You can also specify a response schema for structured output:
providers:
- id: google:gemini-1.5-pro
config:
generationConfig:
response_mime_type: application/json
response_schema:
type: object
properties:
foo:
type: string
For multimodal inputs (images and video), the provider supports:
- Images: PNG, JPEG, WEBP, HEIC, HEIF formats (max 3,600 files)

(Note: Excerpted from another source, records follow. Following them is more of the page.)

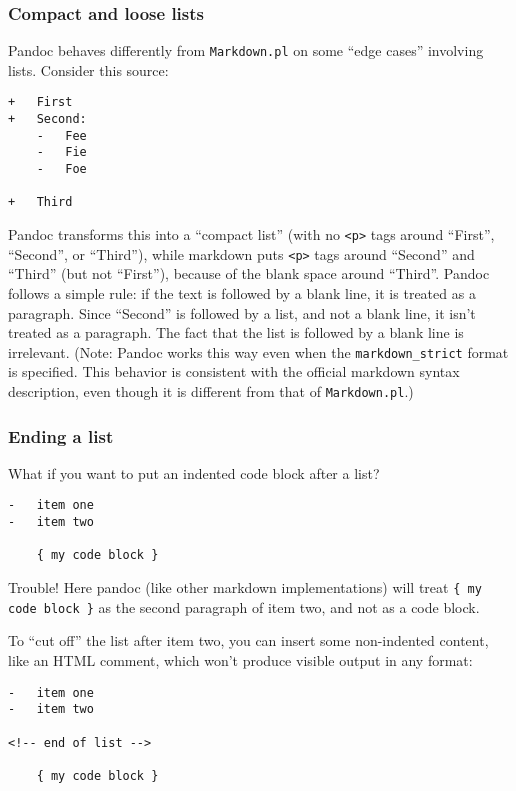 \documentclass[]{article}
\begin{document}
\subsubsection{Compact and loose lists}

Pandoc behaves differently from \texttt{Markdown.pl} on some ``edge
cases'' involving lists. Consider this source:

\begin{verbatim}
+   First
+   Second:
    -   Fee
    -   Fie
    -   Foe

+   Third
\end{verbatim}

Pandoc transforms this into a ``compact list'' (with no
\texttt{\textless{}p\textgreater{}} tags around ``First'', ``Second'',
or ``Third''), while markdown puts \texttt{\textless{}p\textgreater{}}
tags around ``Second'' and ``Third'' (but not ``First''), because of the
blank space around ``Third''. Pandoc follows a simple rule: if the text
is followed by a blank line, it is treated as a paragraph. Since
``Second'' is followed by a list, and not a blank line, it isn't treated
as a paragraph. The fact that the list is followed by a blank line is
irrelevant. (Note: Pandoc works this way even when the
\texttt{markdown\_strict} format is specified. This behavior is
consistent with the official markdown syntax description, even though it
is different from that of \texttt{Markdown.pl}.)

\subsubsection{Ending a list}

What if you want to put an indented code block after a list?

\begin{verbatim}
-   item one
-   item two

    { my code block }
\end{verbatim}

Trouble! Here pandoc (like other markdown implementations) will treat
\texttt{\{ my code block \}} as the second paragraph of item two, and
not as a code block.

To ``cut off'' the list after item two, you can insert some non-indented
content, like an HTML comment, which won't produce visible output in any
format:

\begin{verbatim}
-   item one
-   item two

<!-- end of list -->

    { my code block }
\end{verbatim}
\end{document}
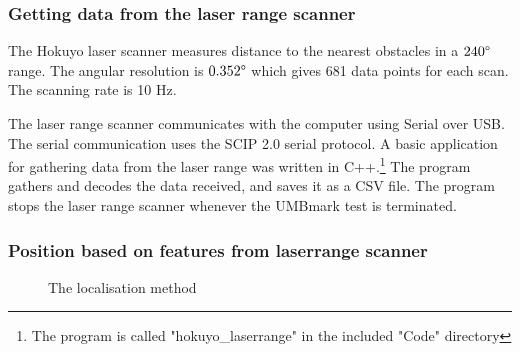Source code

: \subsubsection{Getting data from the laser range scanner}
The Hokuyo laser scanner measures distance to the nearest obstacles in a $240 \degree$ range. The angular resolution is $0.352 \degree$ which gives 681 data points for each scan. The scanning rate is 10 Hz.

The laser range scanner communicates with the computer using Serial over USB. The serial communication uses the SCIP 2.0 serial protocol. 
A basic application for gathering data from the laser range was written in C++.\footnote{The program is called "hokuyo\_laserrange" in the included "Code" directory} 
The program gathers and decodes the data received, and saves it as a CSV file. The program stops the laser range scanner whenever the UMBmark test is terminated.



\subsubsection{Position based on features from laserrange scanner}

\begin{figure}
  
  \caption{The localisation method}
  \label{fig:localisation}
\end{figure}

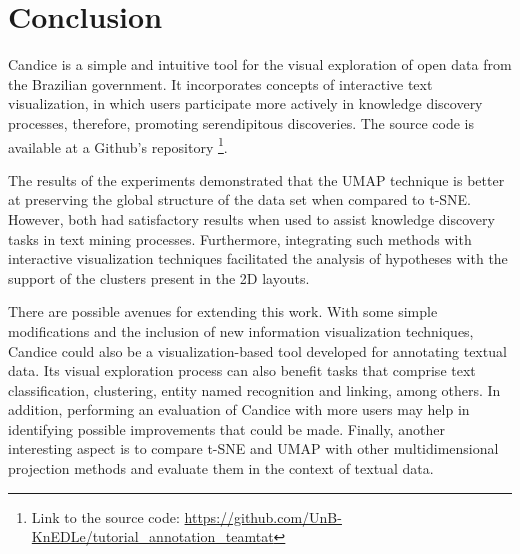 \documentclass[conference]{IEEEtran}
\begin{document}
\section{Conclusion}

Candice is a simple and intuitive tool for the visual exploration of open data from the Brazilian government. It incorporates concepts of interactive text visualization, in which users participate more actively in knowledge discovery processes, therefore, promoting serendipitous discoveries. The source code is available at a Github's repository \footnote{Link to the source code: \url{https://github.com/UnB-KnEDLe/tutorial\_annotation\_teamtat}}.

The results of the experiments demonstrated that the UMAP technique is better at preserving the global structure of the data set when compared to t-SNE. However, both had satisfactory results when used to assist knowledge discovery tasks in text mining processes. Furthermore, integrating such methods with interactive visualization techniques facilitated the analysis of hypotheses with the support of the clusters present in the 2D layouts.

There are possible avenues for extending this work. With some simple modifications and the inclusion of new information visualization techniques, Candice could also be a visualization-based tool developed for annotating textual data. Its visual exploration process can also benefit tasks that comprise text classification, clustering, entity named recognition and linking, among others. In addition, performing an evaluation of Candice with more users may help in identifying possible improvements that could be made. Finally, another interesting aspect is to compare t-SNE and UMAP with other multidimensional projection methods and evaluate them in the context of textual data. 
\end{document}
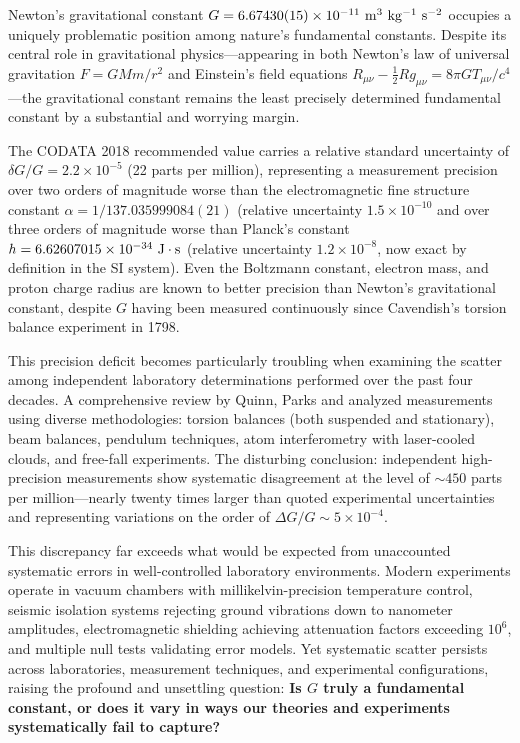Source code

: \documentclass[11pt,a4paper]{article}
\begin{document}
Newton's \cite{Newton1687} gravitational constant
\(G = 6.67430(15) \times 10^{-11}~{\rm m^3~kg^{-1}~s^{-2}}\) occupies a
uniquely problematic position among nature's fundamental constants.
Despite its central role in gravitational physics---appearing in both
Newton's law of universal gravitation \(F = GMm/r^2\) and Einstein's
field equations \cite{Einstein1915}
\(R_{\mu\nu} - \frac{1}{2}Rg_{\mu\nu} = 8\pi G T_{\mu\nu}/c^4\)---the
gravitational constant remains the least precisely determined
fundamental constant by a substantial and worrying margin.

The CODATA 2018 \cite{ref35,Mohr2016,Tiesinga2021} recommended value carries a relative standard
uncertainty of \(\delta G/G = 2.2 \times 10^{-5}\) (22 parts per
million), representing a measurement precision over two orders of
magnitude worse than the electromagnetic fine structure constant
\(\alpha = 1/137.035999084(21)\) (relative uncertainty
\(1.5 \times 10^{-10}\) and over three orders of magnitude worse than
Planck's constant \(h = 6.62607015 \times 10^{-34}~{\rm J \cdot s}\)
(relative uncertainty \(1.2 \times 10^{-8}\), now exact by definition in
the SI system). Even the Boltzmann constant, electron mass, and proton
charge radius are known to better precision than Newton's gravitational
constant, despite \(G\) having been measured continuously since
Cavendish's torsion balance experiment in 1798.

This precision deficit becomes particularly troubling when examining the
scatter among independent laboratory determinations performed over the
past four decades. A comprehensive review by Quinn, Parks and \cite{Quinn2013} analyzed measurements using diverse methodologies: torsion
balances (both suspended and stationary), beam balances, pendulum
techniques, atom interferometry with laser-cooled clouds, and free-fall
experiments. The disturbing conclusion: independent high-precision
measurements show systematic disagreement at the level of \(\sim 450\)
parts per million---nearly twenty times larger than quoted experimental
uncertainties and representing variations on the order of
\(\Delta G/G \sim 5 \times 10^{-4}\).

This discrepancy far exceeds what would be expected from unaccounted
systematic errors in well-controlled laboratory environments. Modern
experiments operate in vacuum chambers with millikelvin-precision
temperature control, seismic isolation systems rejecting ground
vibrations down to nanometer amplitudes, electromagnetic shielding
achieving attenuation factors exceeding \(10^6\), and multiple null
tests validating error models. Yet systematic scatter persists across
laboratories, measurement techniques, and experimental configurations,
raising the profound and unsettling question: \textbf{Is \(G\) truly a
fundamental constant, or does it vary in ways our theories and
experiments systematically fail to capture?}
\end{document}
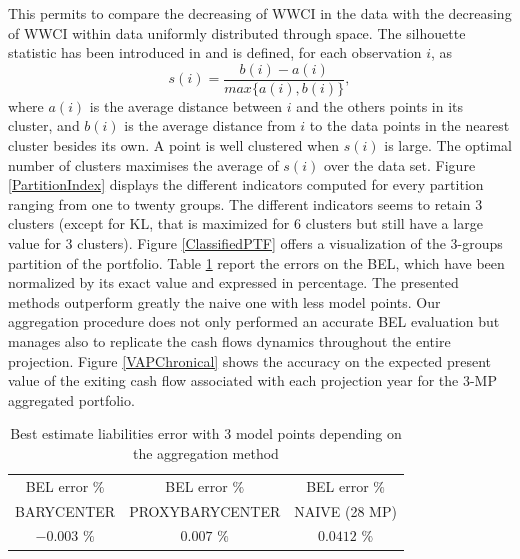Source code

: This permits to compare the decreasing of WWCI in the data with the decreasing of WWCI within data uniformly distributed through space. The silhouette statistic has been introduced in \citet{KaRo90} and is defined, for each observation $i$, as 
\begin{equation}\label{Silhouette}
s(i)=\frac{b(i)-a(i)}{max\{a(i),b(i)\}},
\end{equation} 
where $a(i)$ is the average distance between $i$ and the others points in its cluster, and $b(i)$ is the average distance from $i$ to the data points in the nearest cluster besides its own.  A point is well clustered when $s(i)$ is large. The optimal number of clusters maximises the average of $s(i)$ over the data set. Figure \ref{PartitionIndex} displays the different indicators computed for every partition ranging from one to twenty groups. The different indicators seems to retain $3$ clusters (except for KL, that is maximized for $6$ clusters but still have a large value for $3$ clusters). Figure \ref{ClassifiedPTF} offers a visualization of the $3$-groups partition of the portfolio. Table \ref{3GroupsBELError} report the errors on the BEL, which have been normalized by its exact value and expressed in percentage. The presented methods outperform greatly the naive one with less model points. Our aggregation procedure does not only performed an accurate BEL evaluation but manages also to replicate the cash flows dynamics throughout the entire projection. Figure \ref{VAPChronical} shows the accuracy on the expected present value of the exiting cash flow associated with each projection year for the $3$-MP aggregated portfolio.
\begin{table}[ht!]
\centering
\begin{tabular}{|c|c|c|}
\hline
BEL error $\%$ &BEL error $\%$& BEL error $\%$\\
 BARYCENTER& PROXYBARYCENTER& NAIVE (28 MP)\\
\hline\hline
$-0.003$ $\%$&$0.007$ $\%$& $0.0412$ $\%$\\
\hline
\end{tabular}
\caption{Best estimate liabilities error with 3 model points depending on the aggregation method}
\label{3GroupsBELError}
\end{table}
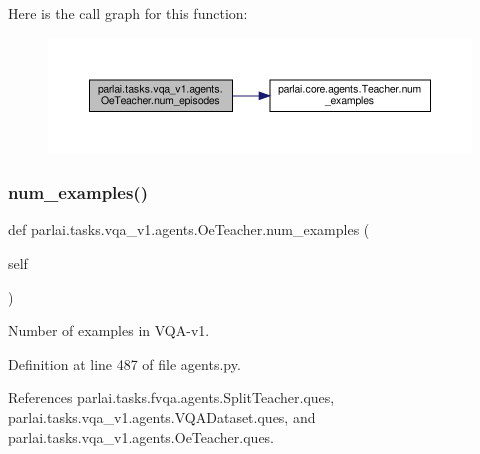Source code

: Here is the call graph for this function\+:
\nopagebreak
\begin{figure}[H]
\begin{center}
\leavevmode
\includegraphics[width=350pt]{classparlai_1_1tasks_1_1vqa__v1_1_1agents_1_1OeTeacher_aa932b35d88d65d7f5d61b271bbee71ac_cgraph}
\end{center}
\end{figure}
\mbox{\label{classparlai_1_1tasks_1_1vqa__v1_1_1agents_1_1OeTeacher_acc1841e8be4613043d9674d014e06f70}} 
\subsubsection{\texorpdfstring{num\+\_\+examples()}{num\_examples()}}
{\footnotesize\ttfamily def parlai.\+tasks.\+vqa\+\_\+v1.\+agents.\+Oe\+Teacher.\+num\+\_\+examples (\begin{DoxyParamCaption}\item[{}]{self }\end{DoxyParamCaption})}

\begin{DoxyVerb}Number of examples in VQA-v1.\end{DoxyVerb}
 

Definition at line 487 of file agents.\+py.



References parlai.\+tasks.\+fvqa.\+agents.\+Split\+Teacher.\+ques, parlai.\+tasks.\+vqa\+\_\+v1.\+agents.\+V\+Q\+A\+Dataset.\+ques, and parlai.\+tasks.\+vqa\+\_\+v1.\+agents.\+Oe\+Teacher.\+ques.

\mbox{\label{classparlai_1_1tasks_1_1vqa__v1_1_1agents_1_1OeTeacher_a5541625a47721863f58db94177ce1114}} 
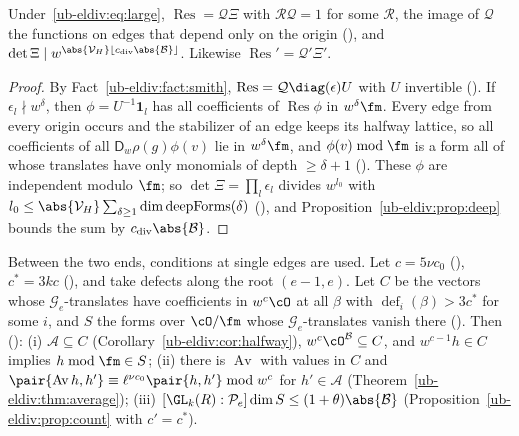 \begin{proposition}
\label{ub-eldiv:prop:ends}
Under~\eqref{ub-eldiv:eq:large}, $\operatorname{Res}=\mathcal Q\Xi$ with $\mathcal R\mathcal Q=1$ for some $\mathcal R$, the
image of $\mathcal Q$ the functions on edges that depend only on the origin
(), and $\det\Xi\mid w^{\abs{\mathcal V_H}\lfloor
c_{\mathrm{div}}\abs{\mathcal B}\rfloor}$. Likewise $\operatorname{Res}'=\mathcal Q'\Xi'$.
\end{proposition}

\begin{proof}
By Fact~\ref{ub-eldiv:fact:smith}, $\operatorname{Res}=\mathcal Q\diag(\epsilon)U$ with $U$ invertible
(). If $\epsilon_l\nmid w^\delta$, then
$\phi=U^{-1}\mathbf 1_l$ has all coefficients of $\operatorname{Res}\phi$ in $w^\delta\fm$. Every edge
from every origin occurs and the stabilizer of an edge keeps its halfway lattice, so all
coefficients of all $\mathsf D_w\rho(g)\phi(v)$ lie in $w^\delta\fm$, and $\phi(v)\bmod\fm$ is a form all of
whose translates have only monomials of depth $\ge\delta+1$ ().
These $\phi$ are independent modulo $\fm$; so $\det\Xi=\prod_l\epsilon_l$ divides $w^{l_0}$
with $l_0\le\abs{\mathcal V_H}\sum_{\delta\ge1}\dim\operatorname{deepForms}(\delta)$
(), and
Proposition~\ref{ub-eldiv:prop:deep} bounds the sum by $c_{\mathrm{div}}\abs{\mathcal B}$.
\end{proof}

Between the two ends, conditions at single edges are used. Let $c=5\nu c_0$
(), $c^*=3kc$ (), and take
defects along the root $(e-1,e)$. Let $C$ be the vectors whose $\mathcal G_e$-translates have
coefficients in $w^c\cO$ at all $\beta$ with $\operatorname{def}_i(\beta)>3c^*$ for some $i$, and $S$
the forms over $\cO/\fm$ whose $\mathcal G_e$-translates vanish there
(). Then ():
(i) $\mathcal A\subseteq C$ (Corollary~\ref{ub-eldiv:cor:halfway}), $w^c\cO^{\mathcal B}\subseteq C$,
and $w^{c-1}h\in C$ implies $h\bmod\fm\in S$; (ii) there is $\operatorname{Av}$ with values in $C$
and $\pair{\operatorname{Av}h,h'}\equiv \ell^{\nu c_0}\pair{h,h'}\bmod w^c$ for $h'\in\mathcal A$
(Theorem~\ref{ub-eldiv:thm:average}); (iii) $[\GL_k(R):\mathcal P_e]\dim S\le(1+\theta)\abs{\mathcal
B}$ (Proposition~\ref{ub-eldiv:prop:count} with $c'=c^*$).

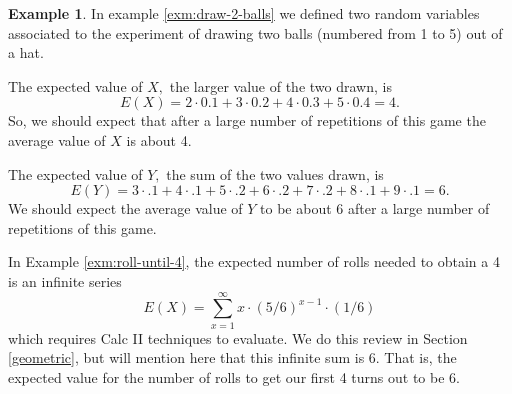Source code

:\documentclass[
]{book}
\theoremstyle{definition}
\theoremstyle{definition}
\newtheorem{example}{Example}[chapter]
\theoremstyle{definition}
\theoremstyle{definition}
\theoremstyle{remark}
\begin{document}
\begin{example}
\protect\hypertarget{exm:first-EV}{}\label{exm:first-EV}In example \ref{exm:draw-2-balls} we defined two random variables associated to the experiment of drawing two balls (numbered from 1 to 5) out of a hat.

The expected value of \(X,\) the larger value of the two drawn, is \[E(X) = 2 \cdot 0.1 + 3 \cdot 0.2 + 4 \cdot 0.3 + 5 \cdot 0.4 = 4.\] So, we should expect that after a large number of repetitions of this game the average value of \(X\) is about 4.

The expected value of \(Y,\) the sum of the two values drawn, is \[E(Y) = 3 \cdot .1 + 4 \cdot .1 + 5 \cdot .2 + 6 \cdot .2 + 7 \cdot .2 + 8 \cdot .1 + 9 \cdot .1 = 6.\] We should expect the average value of \(Y\) to be about 6 after a large number of repetitions of this game.

In Example \ref{exm:roll-until-4}, the expected number of rolls needed to obtain a 4 is an infinite series
\[E(X) = \sum_{x = 1}^\infty x \cdot (5/6)^{x-1} \cdot (1/6)\]
which requires Calc II techniques to evaluate. We do this review in Section \ref{geometric}, but will mention here that this infinite sum is 6. That is, the expected value for the number of rolls to get our first 4 turns out to be 6.
\end{example}
\end{document}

- Videos: MP4, MPEG, MOV, AVI, FLV, MPG, WEBM, WMV, 3GPP formats (up to ~1 hour)
Safety Settings
Safety settings can be configured to control content filtering:
providers:
- id: google:gemini-1.5-pro
config:
safetySettings:
- category: HARM_CATEGORY_DANGEROUS_CONTENT
probability: BLOCK_ONLY_HIGH # or other thresholds
For more details on capabilities and configuration options, see the Gemini API documentation.
Model Examples
Gemini 2.0 Flash
Best for fast, efficient responses and general tasks:
providers:
- id: google:gemini-2.0-flash
config:
temperature: 0.7
maxOutputTokens: 2048
topP: 0.9
topK: 40
Advanced Features
Function Calling
Enable your model to interact with external systems through defined functions:
providers:
- id: google:gemini-1.5-pro
config:
tools:
function_declarations:
- name: 'get_weather'
description: 'Get current weather for a location'
parameters:
type: 'object'
properties:
location:
type: 'string'
description: 'City name or coordinates'
units:
type: 'string'
enum: ['celsius', 'fahrenheit']
required: ['location']
tool_config:
function_calling_config:
mode: 'auto' # or 'none' to disable
Structured Output
You can constrain the model to output structured JSON responses in two ways:
1. Using Response Schema Configuration
providers:
- id: google:gemini-1.5-pro
config:
generationConfig:
response_mime_type: 'application/json'
response_schema:
type: 'object'
properties:
title:
type: 'string'
summary:
type: 'string'
tags:
type: 'array'
items:
type: 'string'
required: ['title', 'summary']
2. Using Response Schema File
providers:
- id: google:gemini-1.5-pro
config:
# Can be inline schema or file path
responseSchema: 'file://path/to/schema.json'
For more details, see the Gemini API documentation.
Google Live API
Promptfoo now supports Google's WebSocket-based Live API, which enables low-latency bidirectional voice and video interactions with Gemini models. This API provides real-time interactive capabilities beyond what's available in the standard REST API.
Using the Live Provider
Access the Live API by specifying the model with the 'live' service type:
providers:
- id: 'google:live:gemini-2.0-flash-exp'
config:
generationConfig:
response_modalities: ['text']
timeoutMs: 10000
Key Features
- Real-time bidirectional communication: Uses WebSockets for faster responses
- Multimodal capabilities: Can process text, audio, and video inputs
- Built-in tools: Supports function calling, code execution, and Google Search integration
- Low-latency interactions: Optimized for conversational applications
- Session memory: The model retains context throughout the session
Function Calling Example
The Live API supports function calling, allowing you to define tools that the model can use:
providers:
- id: 'google:live:gemini-2.0-flash-exp'
config:
tools: file://tools.json
generationConfig:
response_modalities: ['text']
timeoutMs: 10000
Where tools.json
contains function declarations and built-in tools:
[
{
"functionDeclarations": [
{
"name": "get_weather",
"description": "Get current weather information for a city",
"parameters": {
"type": "OBJECT",
"properties": {
"city": {
"type": "STRING",
"description": "The name of the city to get weather for"
}
},
"required": ["city"]
}
}
]
},
{
"codeExecution": {}
},
{
"googleSearch": {}
}
]
Built-in Tools
The Live API includes several built-in tools:
-
Code Execution: Execute Python code directly in the model's runtime
{
"codeExecution": {}
} -
Google Search: Perform real-time web searches
{
"googleSearch": {}
}
Getting Started
Try the examples:
# Basic text-only example
promptfoo init --example google-live
# Function calling and tools example
promptfoo init --example google-live-tools
Limitations
- Sessions are limited to 15 minutes for audio or 2 minutes of audio and video
- Token counting is not supported
- Rate limits of 3 concurrent sessions per API key apply
- Maximum of 4M tokens per minute
For more details, see the Live API documentation.